__WHAT TO WORK ON__:
Each record, minus any picture, should be returned exactly as written.
*** INFORMATION ***
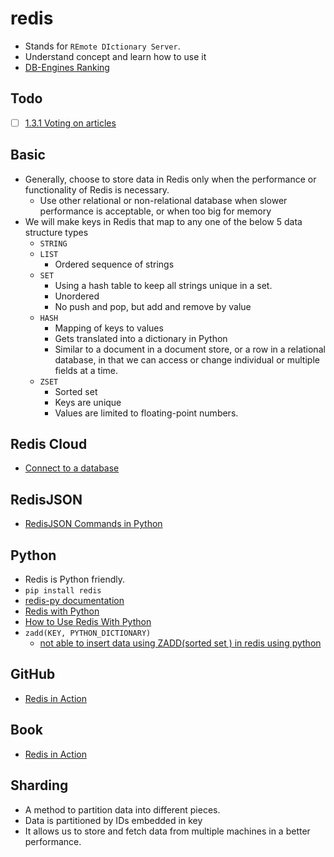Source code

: # redis

- Stands for `REmote DIctionary Server`.
- Understand concept and learn how to use it
- [DB-Engines Ranking](https://db-engines.com/en/ranking)

## Todo

- [ ] [1.3.1 Voting on articles](https://redis.com/ebook/part-1-getting-started/chapter-1-getting-to-know-redis/1-3-hello-redis/1-3-1-voting-on-articles/)

## Basic

- Generally, choose to store data in Redis only when the performance or functionality of Redis is necessary.
  - Use other relational or non-relational database when slower performance is acceptable, or when too big for memory
- We will make keys in Redis that map to any one of the below 5 data structure types
  - `STRING`
  - `LIST`
    - Ordered sequence of strings
  - `SET`
    - Using a hash table to keep all strings unique in a set.
    - Unordered
    - No push and pop, but add and remove by value
  - `HASH`
    - Mapping of keys to values
    - Gets translated into a dictionary in Python
    - Similar to a document in a document store, or a row in a relational database, in that we can access or change
      individual or multiple fields at a time.
  - `ZSET`
    - Sorted set
    - Keys are unique
    - Values are limited to floating-point numbers.

## Redis Cloud

- [Connect to a database](https://docs.redis.com/latest/rc/rc-quickstart/)

## RedisJSON

- [RedisJSON Commands in Python](https://redis-py.readthedocs.io/en/stable/redismodules.html#redisjson-commands)

## Python

- Redis is Python friendly.
- `pip install redis`
- [redis-py documentation](https://redis-py.readthedocs.io/en/stable/)
- [Redis with Python](https://docs.redis.com/latest/rs/references/client_references/client_python/)
- [How to Use Redis With Python](https://realpython.com/python-redis/#using-redis-py-redis-in-python)
- `zadd(KEY, PYTHON_DICTIONARY)`
  - [not able to insert data using ZADD(sorted set ) in redis using python](https://stackoverflow.com/questions/53553009/not-able-to-insert-data-using-zaddsorted-set-in-redis-using-python)

## GitHub

- [Redis in Action](https://github.com/josiahcarlson/redis-in-action)

## Book

- [Redis in Action](https://redis.com/ebook/redis-in-action/)

## Sharding

- A method to partition data into different pieces.
- Data is partitioned by IDs embedded in key
- It allows us to store and fetch data from multiple machines in a better performance.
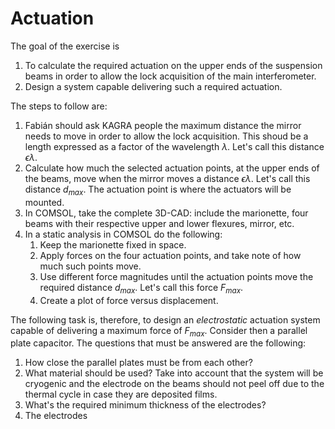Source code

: # Actuation

The goal of the exercise is
1. To calculate the required actuation on the upper ends of the suspension beams in order to allow the lock acquisition of the main interferometer.
2. Design a system capable delivering such a required actuation.

The steps to follow are:

1. Fabián should ask KAGRA people the maximum distance the mirror needs to move in order to allow the lock acquisition.
   This shoud be a length expressed as a factor of the wavelength $\lambda$. Let's call this distance $\epsilon \lambda$.
2. Calculate how much the selected actuation points, at the upper ends of the beams, move when the mirror moves a distance $\epsilon \lambda$. Let's call this distance $d_{max}$. The actuation point is where the actuators will be mounted.
3. In COMSOL, take the complete 3D-CAD: include the marionette, four beams with their respective upper and lower flexures, mirror, etc.
4. In a static analysis in COMSOL do the following:
   1. Keep the marionette fixed in space.
   1. Apply forces on the four actuation points, and take note of how much such points move.
   2. Use different force magnitudes until the actuation points move the required distance $d_{max}$. Let's call this force $F_{max}$.
   3. Create a plot of force versus displacement.

The following task is, therefore, to design an *electrostatic* actuation system capable of delivering a maximum force of $F_{max}$. Consider then a parallel plate capacitor. The questions that must be answered are the following:
1. How close the parallel plates must be from each other?
2. What material should be used? Take into account that the system will be cryogenic and the electrode on the beams should not peel off due to the thermal cycle in case they are deposited films.
3. What's the required minimum thickness of the electrodes?
4. The electrodes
***
__ANSWER__:
Source code

: # redis

- Stands for `REmote DIctionary Server`.
- Understand concept and learn how to use it
- [DB-Engines Ranking](https://db-engines.com/en/ranking)

## Todo

- [ ] [1.3.1 Voting on articles](https://redis.com/ebook/part-1-getting-started/chapter-1-getting-to-know-redis/1-3-hello-redis/1-3-1-voting-on-articles/)

## Basic

- Generally, choose to store data in Redis only when the performance or functionality of Redis is necessary.
  - Use other relational or non-relational database when slower performance is acceptable, or when too big for memory
- We will make keys in Redis that map to any one of the below 5 data structure types
  - `STRING`
  - `LIST`
    - Ordered sequence of strings
  - `SET`
    - Using a hash table to keep all strings unique in a set.
    - Unordered
    - No push and pop, but add and remove by value
  - `HASH`
    - Mapping of keys to values
    - Gets translated into a dictionary in Python
    - Similar to a document in a document store, or a row in a relational database, in that we can access or change
      individual or multiple fields at a time.
  - `ZSET`
    - Sorted set
    - Keys are unique
    - Values are limited to floating-point numbers.

## Redis Cloud

- [Connect to a database](https://docs.redis.com/latest/rc/rc-quickstart/)

## RedisJSON

- [RedisJSON Commands in Python](https://redis-py.readthedocs.io/en/stable/redismodules.html#redisjson-commands)

## Python

- Redis is Python friendly.
- `pip install redis`
- [redis-py documentation](https://redis-py.readthedocs.io/en/stable/)
- [Redis with Python](https://docs.redis.com/latest/rs/references/client_references/client_python/)
- [How to Use Redis With Python](https://realpython.com/python-redis/#using-redis-py-redis-in-python)
- `zadd(KEY, PYTHON_DICTIONARY)`
  - [not able to insert data using ZADD(sorted set ) in redis using python](https://stackoverflow.com/questions/53553009/not-able-to-insert-data-using-zaddsorted-set-in-redis-using-python)

## GitHub

- [Redis in Action](https://github.com/josiahcarlson/redis-in-action)

## Book

- [Redis in Action](https://redis.com/ebook/redis-in-action/)

## Sharding

- A method to partition data into different pieces.
- Data is partitioned by IDs embedded in key
- It allows us to store and fetch data from multiple machines in a better performance.
Source code

: # Actuation

The goal of the exercise is
1. To calculate the required actuation on the upper ends of the suspension beams in order to allow the lock acquisition of the main interferometer.
2. Design a system capable delivering such a required actuation.

The steps to follow are:

1. Fabián should ask KAGRA people the maximum distance the mirror needs to move in order to allow the lock acquisition.
   This shoud be a length expressed as a factor of the wavelength $\lambda$. Let's call this distance $\epsilon \lambda$.
2. Calculate how much the selected actuation points, at the upper ends of the beams, move when the mirror moves a distance $\epsilon \lambda$. Let's call this distance $d_{max}$. The actuation point is where the actuators will be mounted.
3. In COMSOL, take the complete 3D-CAD: include the marionette, four beams with their respective upper and lower flexures, mirror, etc.
4. In a static analysis in COMSOL do the following:
   1. Keep the marionette fixed in space.
   1. Apply forces on the four actuation points, and take note of how much such points move.
   2. Use different force magnitudes until the actuation points move the required distance $d_{max}$. Let's call this force $F_{max}$.
   3. Create a plot of force versus displacement.

The following task is, therefore, to design an *electrostatic* actuation system capable of delivering a maximum force of $F_{max}$. Consider then a parallel plate capacitor. The questions that must be answered are the following:
1. How close the parallel plates must be from each other?
2. What material should be used? Take into account that the system will be cryogenic and the electrode on the beams should not peel off due to the thermal cycle in case they are deposited films.
3. What's the required minimum thickness of the electrodes?
4. The electrodes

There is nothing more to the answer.